Perbandingan dengan sistem hukum negara lain juga menjadi sorotan. Di negara-negara civil law seperti Jepang, Jerman, dan Belanda, jaksa memimpin penyidikan dan mengarahkan jalannya perkara. Sementara itu, di negara common law seperti Amerika Serikat, Inggris, dan Singapura, jaksa memiliki kewenangan independen untuk melanjutkan atau menghentikan perkara.
Kondisi ini berbanding terbalik dengan draf RKUHAP yang bahkan menghapus kewenangan jaksa dalam menyidik tindak pidana khusus seperti korupsi. Padahal, jaksa selama ini dianggap lebih independen dan profesional dalam menangani kasus-kasus besar yang menyasar struktur kekuasaan.
Agung menilai, perlu ada penegasan dalam RKUHAP agar jaksa tetap memiliki wewenang menyidik kasus-kasus strategis seperti korupsi dan pelanggaran HAM berat. Hal ini krusial untuk menjaga harmonisasi hukum dan memperkuat agenda reformasi hukum.
Selain itu, peran Penyidik Pegawai Negeri Sipil (PPNS) juga perlu diperkuat. Agung mencontohkan praktik di Belanda, Jepang, dan Singapura, di mana lembaga sejenis PPNS bisa langsung menyampaikan berkas ke kejaksaan tanpa perantara kepolisian. Model ini dinilai lebih efisien dan akuntabel.

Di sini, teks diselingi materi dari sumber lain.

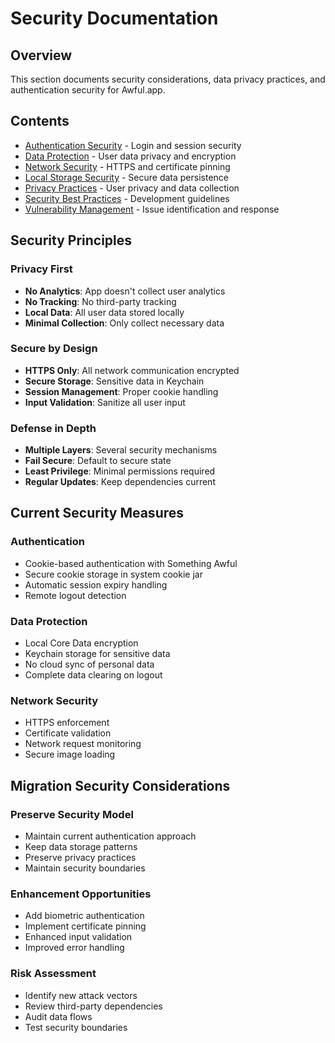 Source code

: # Security Documentation

## Overview

This section documents security considerations, data privacy practices, and authentication security for Awful.app.

## Contents

- [Authentication Security](./authentication-security.md) - Login and session security
- [Data Protection](./data-protection.md) - User data privacy and encryption
- [Network Security](./network-security.md) - HTTPS and certificate pinning
- [Local Storage Security](./local-storage-security.md) - Secure data persistence
- [Privacy Practices](./privacy-practices.md) - User privacy and data collection
- [Security Best Practices](./security-best-practices.md) - Development guidelines
- [Vulnerability Management](./vulnerability-management.md) - Issue identification and response

## Security Principles

### Privacy First
- **No Analytics**: App doesn't collect user analytics
- **No Tracking**: No third-party tracking
- **Local Data**: All user data stored locally
- **Minimal Collection**: Only collect necessary data

### Secure by Design
- **HTTPS Only**: All network communication encrypted
- **Secure Storage**: Sensitive data in Keychain
- **Session Management**: Proper cookie handling
- **Input Validation**: Sanitize all user input

### Defense in Depth
- **Multiple Layers**: Several security mechanisms
- **Fail Secure**: Default to secure state
- **Least Privilege**: Minimal permissions required
- **Regular Updates**: Keep dependencies current

## Current Security Measures

### Authentication
- Cookie-based authentication with Something Awful
- Secure cookie storage in system cookie jar
- Automatic session expiry handling
- Remote logout detection

### Data Protection
- Local Core Data encryption
- Keychain storage for sensitive data
- No cloud sync of personal data
- Complete data clearing on logout

### Network Security
- HTTPS enforcement
- Certificate validation
- Network request monitoring
- Secure image loading

## Migration Security Considerations

### Preserve Security Model
- Maintain current authentication approach
- Keep data storage patterns
- Preserve privacy practices
- Maintain security boundaries

### Enhancement Opportunities
- Add biometric authentication
- Implement certificate pinning
- Enhanced input validation
- Improved error handling

### Risk Assessment
- Identify new attack vectors
- Review third-party dependencies
- Audit data flows
- Test security boundaries
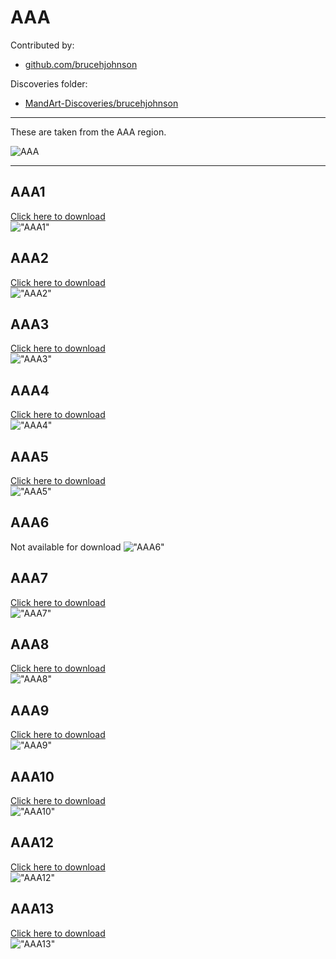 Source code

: # AAA

Contributed by:

- [github.com/brucehjohnson](https://github.com/brucehjohnson)

Discoveries folder:

- [MandArt-Discoveries/brucehjohnson](https://github.com/denisecase/MandArt-Discoveries/tree/main/brucehjohnson)

-----

These are taken from the AAA region. 

![AAA](AAA/AAA.png)

-----

## AAA1

<a href="AAA1.mandart" download="AAA1.mandart">Click here to download</a><br>
!["AAA1"](AAA1.png)

## AAA2

<a href="AAA2.mandart" download="AAA2.mandart">Click here to download</a><br>
!["AAA2"](AAA2.png)

## AAA3

<a href="AAA3.mandart" download="AAA3.mandart">Click here to download</a><br>
!["AAA3"](AAA3.png)

## AAA4

<a href="AAA4.mandart" download="AAA4.mandart">Click here to download</a><br>
!["AAA4"](AAA4.png)

## AAA5

<a href="AAA5.mandart" download="AAA5.mandart">Click here to download</a><br>
!["AAA5"](AAA5.png)

## AAA6

Not available for download
!["AAA6"](AAA6.png)

## AAA7

<a href="AAA7.mandart" download="AAA7.mandart">Click here to download</a><br>
!["AAA7"](AAA7.png)

## AAA8

<a href="AAA8.mandart" download="AAA8.mandart">Click here to download</a><br>
!["AAA8"](AAA8.png)

## AAA9

<a href="AAA9.mandart" download="AAA9.mandart">Click here to download</a><br>
!["AAA9"](AAA9.png)

## AAA10

<a href="AAA10.mandart" download="AAA10.mandart">Click here to download</a><br>
!["AAA10"](AAA10.png)

## AAA12

<a href="AAA12.mandart" download="AAA12.mandart">Click here to download</a><br>
!["AAA12"](AAA12.png)

## AAA13

<a href="AAA13.mandart" download="AAA13.mandart">Click here to download</a><br>
!["AAA13"](AAA13.png)

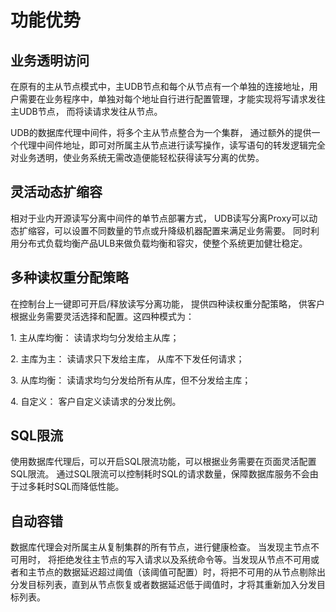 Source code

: # 功能优势

## 业务透明访问

在原有的主从节点模式中，主UDB节点和每个从节点有一个单独的连接地址，用户需要在业务程序中，单独对每个地址自行进行配置管理，才能实现将写请求发往主UDB节点，
而将读请求发往从节点。

UDB的数据库代理中间件，将多个主从节点整合为一个集群，
通过额外的提供一个代理中间件地址，即可对所属主从节点进行读写操作，读写语句的转发逻辑完全对业务透明，使业务系统无需改造便能轻松获得读写分离的优势。

## 灵活动态扩缩容

相对于业内开源读写分离中间件的单节点部署方式， UDB读写分离Proxy可以动态扩缩容，可以设置不同数量的节点或升降级机器配置来满足业务需要。
同时利用分布式负载均衡产品ULB来做负载均衡和容灾，使整个系统更加健壮稳定。

## 多种读权重分配策略

在控制台上一键即可开启/释放读写分离功能， 提供四种读权重分配策略， 供客户根据业务需要灵活选择和配置。这四种模式为：

1\. 主从库均衡： 读请求均匀分发给主从库；

2\. 主库为主： 读请求只下发给主库， 从库不下发任何请求；

3\. 从库均衡： 读请求均匀分发给所有从库，但不分发给主库；

4\. 自定义： 客户自定义读请求的分发比例。

## SQL限流

使用数据库代理后，可以开启SQL限流功能，可以根据业务需要在页面灵活配置SQL限流。
通过SQL限流可以控制耗时SQL的请求数量，保障数据库服务不会由于过多耗时SQL而降低性能。

## 自动容错

数据库代理会对所属主从复制集群的所有节点，进行健康检查。 当发现主节点不可用时，
将拒绝发往主节点的写入请求以及系统命令等。当发现从节点不可用或者和主节点的数据延迟超过阈值（该阈值可配置）时，将把不可用的从节点剔除出分发目标列表，直到从节点恢复或者数据延迟低于阈值时，才将其重新加入分发目标列表。

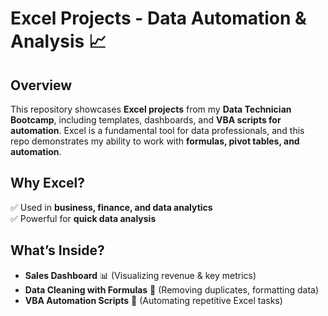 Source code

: # Excel Projects - Data Automation & Analysis 📈  

## Overview  
This repository showcases **Excel projects** from my **Data Technician Bootcamp**, including templates, dashboards, and **VBA scripts for automation**. Excel is a fundamental tool for data professionals, and this repo demonstrates my ability to work with **formulas, pivot tables, and automation**.  

## Why Excel?  
✅ Used in **business, finance, and data analytics**  
✅ Powerful for **quick data analysis**  

## What’s Inside?  
- **Sales Dashboard** 📊 (Visualizing revenue & key metrics)  
- **Data Cleaning with Formulas** 🧹 (Removing duplicates, formatting data)  
- **VBA Automation Scripts** 🤖 (Automating repetitive Excel tasks)  
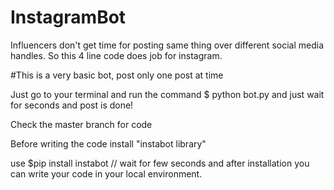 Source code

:# InstagramBot
Influencers don't get time for posting same thing over different social media handles. So this 4 line code does job for instagram.

#This is a very basic bot, post only one post at time

Just go to your terminal and run the command 
$ python bot.py
and just wait for seconds and post is done!

Check the master branch for code

Before writing the code install "instabot library"

use $pip install instabot
// wait for few seconds and after installation you can write your code in your local environment.

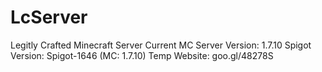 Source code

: # LcServer
Legitly Crafted Minecraft Server
Current MC Server Version: 1.7.10
Spigot Version: Spigot-1646 (MC: 1.7.10)
Temp Website: goo.gl/48278S
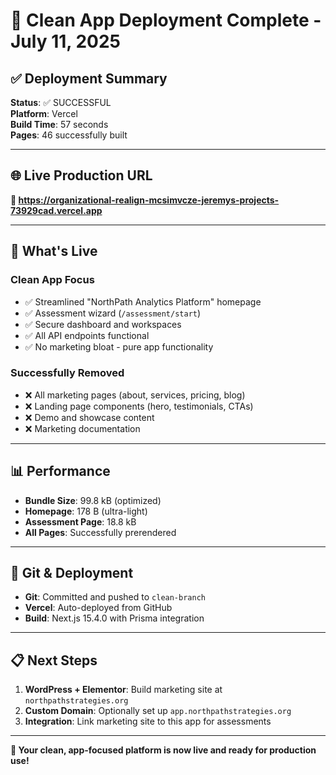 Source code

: # 🚀 Clean App Deployment Complete - July 11, 2025

## ✅ Deployment Summary

**Status**: ✅ SUCCESSFUL  
**Platform**: Vercel  
**Build Time**: 57 seconds  
**Pages**: 46 successfully built  

---

## 🌐 Live Production URL

**🔗 https://organizational-realign-mcsimvcze-jeremys-projects-73929cad.vercel.app**

---

## 🎯 What's Live

### **Clean App Focus**
- ✅ Streamlined "NorthPath Analytics Platform" homepage
- ✅ Assessment wizard (`/assessment/start`)
- ✅ Secure dashboard and workspaces
- ✅ All API endpoints functional
- ✅ No marketing bloat - pure app functionality

### **Successfully Removed**
- ❌ All marketing pages (about, services, pricing, blog)
- ❌ Landing page components (hero, testimonials, CTAs)
- ❌ Demo and showcase content
- ❌ Marketing documentation

---

## 📊 Performance

- **Bundle Size**: 99.8 kB (optimized)
- **Homepage**: 178 B (ultra-light)
- **Assessment Page**: 18.8 kB
- **All Pages**: Successfully prerendered

---

## 🔄 Git & Deployment

- **Git**: Committed and pushed to `clean-branch`
- **Vercel**: Auto-deployed from GitHub
- **Build**: Next.js 15.4.0 with Prisma integration

---

## 📋 Next Steps

1. **WordPress + Elementor**: Build marketing site at `northpathstrategies.org`
2. **Custom Domain**: Optionally set up `app.northpathstrategies.org`
3. **Integration**: Link marketing site to this app for assessments

---

**🎉 Your clean, app-focused platform is now live and ready for production use!**
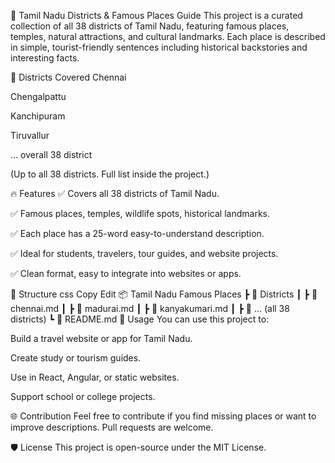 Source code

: 🌟 Tamil Nadu Districts & Famous Places Guide
This project is a curated collection of all 38 districts of Tamil Nadu, featuring famous places, temples, natural attractions, and cultural landmarks.
Each place is described in simple, tourist-friendly sentences including historical backstories and interesting facts.

📜 Districts Covered
Chennai

Chengalpattu

Kanchipuram

Tiruvallur

... overall 38 district

(Up to all 38 districts. Full list inside the project.)

🔥 Features
✅ Covers all 38 districts of Tamil Nadu.

✅ Famous places, temples, wildlife spots, historical landmarks.

✅ Each place has a 25-word easy-to-understand description.

✅ Ideal for students, travelers, tour guides, and website projects.

✅ Clean format, easy to integrate into websites or apps.

📁 Structure
css
Copy
Edit
📦 Tamil Nadu Famous Places
 ┣ 📂 Districts
 ┃ ┣ 📄 chennai.md
 ┃ ┣ 📄 madurai.md
 ┃ ┣ 📄 kanyakumari.md
 ┃ ┣ 📄 ... (all 38 districts)
 ┗ 📄 README.md
🚀 Usage
You can use this project to:

Build a travel website or app for Tamil Nadu.

Create study or tourism guides.

Use in React, Angular, or static websites.

Support school or college projects.

🌐 Contribution
Feel free to contribute if you find missing places or want to improve descriptions.
Pull requests are welcome.

🛡 License
This project is open-source under the MIT License.

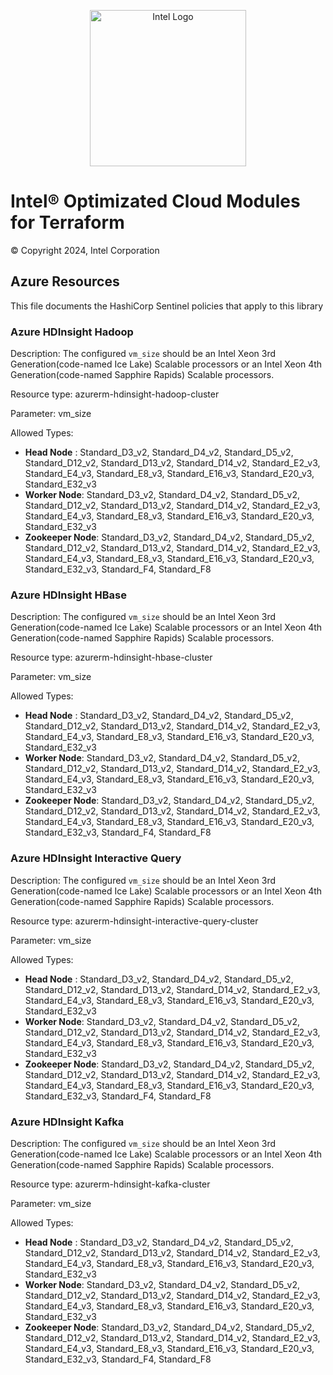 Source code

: <p align="center">
  <img src="./images/logo-classicblue-800px.png" alt="Intel Logo" width="250"/>
</p>

# Intel® Optimizated Cloud Modules for Terraform  

© Copyright 2024, Intel Corporation

## Azure Resources

This file documents the HashiCorp Sentinel policies that apply to this library

### Azure HDInsight Hadoop

Description: The configured `vm_size` should be an Intel Xeon 3rd Generation(code-named Ice Lake) Scalable processors or an Intel Xeon 4th Generation(code-named Sapphire Rapids) Scalable processors.

Resource type: azurerm-hdinsight-hadoop-cluster

Parameter: vm_size

Allowed Types:

- **Head Node** : Standard_D3_v2, Standard_D4_v2, Standard_D5_v2, Standard_D12_v2, Standard_D13_v2, Standard_D14_v2, Standard_E2_v3, Standard_E4_v3, Standard_E8_v3, Standard_E16_v3, Standard_E20_v3, Standard_E32_v3 
- **Worker Node**: Standard_D3_v2, Standard_D4_v2, Standard_D5_v2, Standard_D12_v2, Standard_D13_v2, Standard_D14_v2, Standard_E2_v3, Standard_E4_v3, Standard_E8_v3, Standard_E16_v3, Standard_E20_v3, Standard_E32_v3 
- **Zookeeper Node**: Standard_D3_v2, Standard_D4_v2, Standard_D5_v2, Standard_D12_v2, Standard_D13_v2, Standard_D14_v2, Standard_E2_v3, Standard_E4_v3, Standard_E8_v3, Standard_E16_v3, Standard_E20_v3, Standard_E32_v3, Standard_F4, Standard_F8

### Azure HDInsight HBase

Description: The configured `vm_size` should be an Intel Xeon 3rd Generation(code-named Ice Lake) Scalable processors or an Intel Xeon 4th Generation(code-named Sapphire Rapids) Scalable processors.

Resource type: azurerm-hdinsight-hbase-cluster

Parameter: vm_size

Allowed Types:

- **Head Node** : Standard_D3_v2, Standard_D4_v2, Standard_D5_v2, Standard_D12_v2, Standard_D13_v2, Standard_D14_v2, Standard_E2_v3, Standard_E4_v3, Standard_E8_v3, Standard_E16_v3, Standard_E20_v3, Standard_E32_v3 
- **Worker Node**: Standard_D3_v2, Standard_D4_v2, Standard_D5_v2, Standard_D12_v2, Standard_D13_v2, Standard_D14_v2, Standard_E2_v3, Standard_E4_v3, Standard_E8_v3, Standard_E16_v3, Standard_E20_v3, Standard_E32_v3 
- **Zookeeper Node**: Standard_D3_v2, Standard_D4_v2, Standard_D5_v2, Standard_D12_v2, Standard_D13_v2, Standard_D14_v2, Standard_E2_v3, Standard_E4_v3, Standard_E8_v3, Standard_E16_v3, Standard_E20_v3, Standard_E32_v3, Standard_F4, Standard_F8

### Azure HDInsight Interactive Query

Description: The configured `vm_size` should be an Intel Xeon 3rd Generation(code-named Ice Lake) Scalable processors or an Intel Xeon 4th Generation(code-named Sapphire Rapids) Scalable processors.

Resource type: azurerm-hdinsight-interactive-query-cluster

Parameter: vm_size

Allowed Types:

- **Head Node** : Standard_D3_v2, Standard_D4_v2, Standard_D5_v2, Standard_D12_v2, Standard_D13_v2, Standard_D14_v2, Standard_E2_v3, Standard_E4_v3, Standard_E8_v3, Standard_E16_v3, Standard_E20_v3, Standard_E32_v3 
- **Worker Node**: Standard_D3_v2, Standard_D4_v2, Standard_D5_v2, Standard_D12_v2, Standard_D13_v2, Standard_D14_v2, Standard_E2_v3, Standard_E4_v3, Standard_E8_v3, Standard_E16_v3, Standard_E20_v3, Standard_E32_v3 
- **Zookeeper Node**: Standard_D3_v2, Standard_D4_v2, Standard_D5_v2, Standard_D12_v2, Standard_D13_v2, Standard_D14_v2, Standard_E2_v3, Standard_E4_v3, Standard_E8_v3, Standard_E16_v3, Standard_E20_v3, Standard_E32_v3, Standard_F4, Standard_F8

### Azure HDInsight Kafka

Description: The configured `vm_size` should be an Intel Xeon 3rd Generation(code-named Ice Lake) Scalable processors or an Intel Xeon 4th Generation(code-named Sapphire Rapids) Scalable processors.

Resource type: azurerm-hdinsight-kafka-cluster

Parameter: vm_size

Allowed Types:

- **Head Node** : Standard_D3_v2, Standard_D4_v2, Standard_D5_v2, Standard_D12_v2, Standard_D13_v2, Standard_D14_v2, Standard_E2_v3, Standard_E4_v3, Standard_E8_v3, Standard_E16_v3, Standard_E20_v3, Standard_E32_v3 
- **Worker Node**: Standard_D3_v2, Standard_D4_v2, Standard_D5_v2, Standard_D12_v2, Standard_D13_v2, Standard_D14_v2, Standard_E2_v3, Standard_E4_v3, Standard_E8_v3, Standard_E16_v3, Standard_E20_v3, Standard_E32_v3 
- **Zookeeper Node**: Standard_D3_v2, Standard_D4_v2, Standard_D5_v2, Standard_D12_v2, Standard_D13_v2, Standard_D14_v2, Standard_E2_v3, Standard_E4_v3, Standard_E8_v3, Standard_E16_v3, Standard_E20_v3, Standard_E32_v3, Standard_F4, Standard_F8
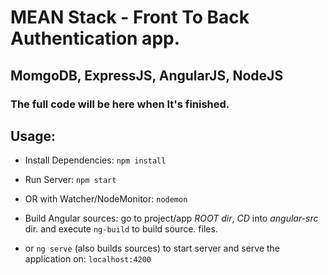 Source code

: # **MEAN Stack** - Front To Back Authentication app.

## MomgoDB, ExpressJS, AngularJS, NodeJS

### The full code will be here when It's finished.

## Usage:

- Install Dependencies:
`npm install`

- Run Server:
`npm start`

- OR with Watcher/NodeMonitor:
`nodemon`

- Build Angular sources:
go to project/app *ROOT dir*, *CD* into *angular-src* dir. and execute `ng-build` to build source. files.

- or `ng serve` (also builds sources) to start server and serve the application on: `localhost:4200`
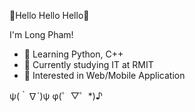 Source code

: 👋Hello Hello Hello👋
   
 I'm Long Pham!
 
 - 🌱 Learning Python, C++ 
 - 🏫 Currently studying IT at RMIT
 - 👀 Interested in Web/Mobile Application

ψ(｀∇´)ψ φ(゜▽゜*)♪
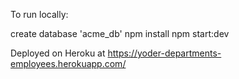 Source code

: To run locally:

create database 'acme_db'
npm install
npm start:dev

Deployed on Heroku at https://yoder-departments-employees.herokuapp.com/
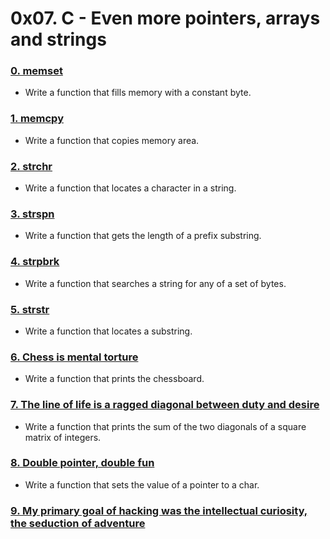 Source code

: # 0x07. C - Even more pointers, arrays and strings

### [0. memset](./0-memset.c)
* Write a function that fills memory with a constant byte.

### [1. memcpy ](./1-memcpy.c)
* Write a function that copies memory area.

### [2. strchr](./2-strchr.c)
* Write a function that locates a character in a string.

### [3. strspn](./3-strspn.c)
* Write a function that gets the length of a prefix substring.

### [4. strpbrk ](./4-strpbrk.c)
* Write a function that searches a string for any of a set of bytes.

### [5. strstr](./5-strstr.c)
* Write a function that locates a substring.

### [6. Chess is mental torture](./7-print_chessboard.c)
* Write a function that prints the chessboard.

### [7. The line of life is a ragged diagonal between duty and desire](./8-print_diagsums.c)
* Write a function that prints the sum of the two diagonals of a square matrix of integers.

### [8. Double pointer, double fun](./9-set_string.c)
* Write a function that sets the value of a pointer to a char.

### [9. My primary goal of hacking was the intellectual curiosity, the seduction of adventure](./101-crackme_password)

Untuk mendukung kebenaran materiil, jaksa juga diusulkan diberi wewenang pemanggilan saksi, ahli, serta akses langsung ke bukti penting seperti CCTV, dokumen elektronik, dan hasil forensik. “Tanpa kewenangan ini, jaksa akan kesulitan memastikan kebenaran di persidangan,” pungkas Agung.
Revisi RKUHAP sejatinya harus menjawab tantangan penegakan hukum modern yang menuntut efektivitas, independensi, dan akuntabilitas. Polemik ini mencerminkan betapa krusialnya reformasi hukum yang tidak hanya mengatur kewenangan, tetapi juga memastikan keadilan substansial bagi seluruh elemen masyarakat.